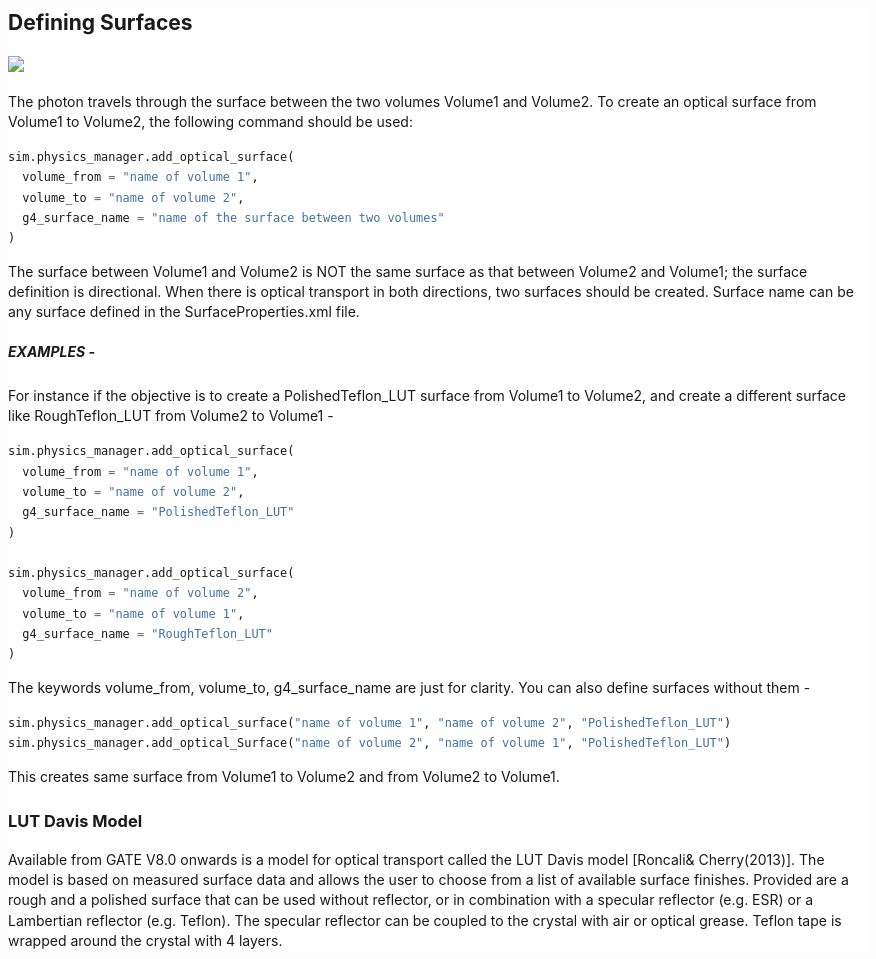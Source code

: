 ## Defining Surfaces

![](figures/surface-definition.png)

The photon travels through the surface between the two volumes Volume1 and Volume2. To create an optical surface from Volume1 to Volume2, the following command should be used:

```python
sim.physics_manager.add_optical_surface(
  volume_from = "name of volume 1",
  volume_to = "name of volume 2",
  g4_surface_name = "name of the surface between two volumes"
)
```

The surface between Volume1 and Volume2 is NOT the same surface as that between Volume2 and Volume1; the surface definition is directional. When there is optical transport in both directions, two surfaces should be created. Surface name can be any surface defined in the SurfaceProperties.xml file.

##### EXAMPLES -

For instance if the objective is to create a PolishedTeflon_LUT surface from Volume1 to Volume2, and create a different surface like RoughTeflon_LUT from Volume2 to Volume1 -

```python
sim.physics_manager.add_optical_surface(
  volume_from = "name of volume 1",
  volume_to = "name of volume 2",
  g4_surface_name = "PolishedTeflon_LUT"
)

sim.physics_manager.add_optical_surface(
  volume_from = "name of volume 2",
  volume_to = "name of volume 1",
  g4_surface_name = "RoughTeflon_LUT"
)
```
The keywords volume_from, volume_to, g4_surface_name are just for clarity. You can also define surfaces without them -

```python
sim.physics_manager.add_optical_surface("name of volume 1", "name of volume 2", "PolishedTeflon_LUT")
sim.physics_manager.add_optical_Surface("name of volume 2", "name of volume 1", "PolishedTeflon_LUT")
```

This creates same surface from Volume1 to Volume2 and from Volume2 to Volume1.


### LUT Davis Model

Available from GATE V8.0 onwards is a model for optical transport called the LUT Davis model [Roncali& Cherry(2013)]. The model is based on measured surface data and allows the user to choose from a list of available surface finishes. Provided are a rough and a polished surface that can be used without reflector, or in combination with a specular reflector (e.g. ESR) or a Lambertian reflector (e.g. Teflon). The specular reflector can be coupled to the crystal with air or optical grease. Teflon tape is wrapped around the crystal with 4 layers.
● ● ● ● ●
• [PROBLEM STATEMENT]:
Where a line of the records has the string "should", copy that line.

• [RESULT OF THE TASK]:
The photon travels through the surface between the two volumes Volume1 and Volume2. To create an optical surface from Volume1 to Volume2, the following command should be used:
The surface between Volume1 and Volume2 is NOT the same surface as that between Volume2 and Volume1; the surface definition is directional. When there is optical transport in both directions, two surfaces should be created. Surface name can be any surface defined in the SurfaceProperties.xml file.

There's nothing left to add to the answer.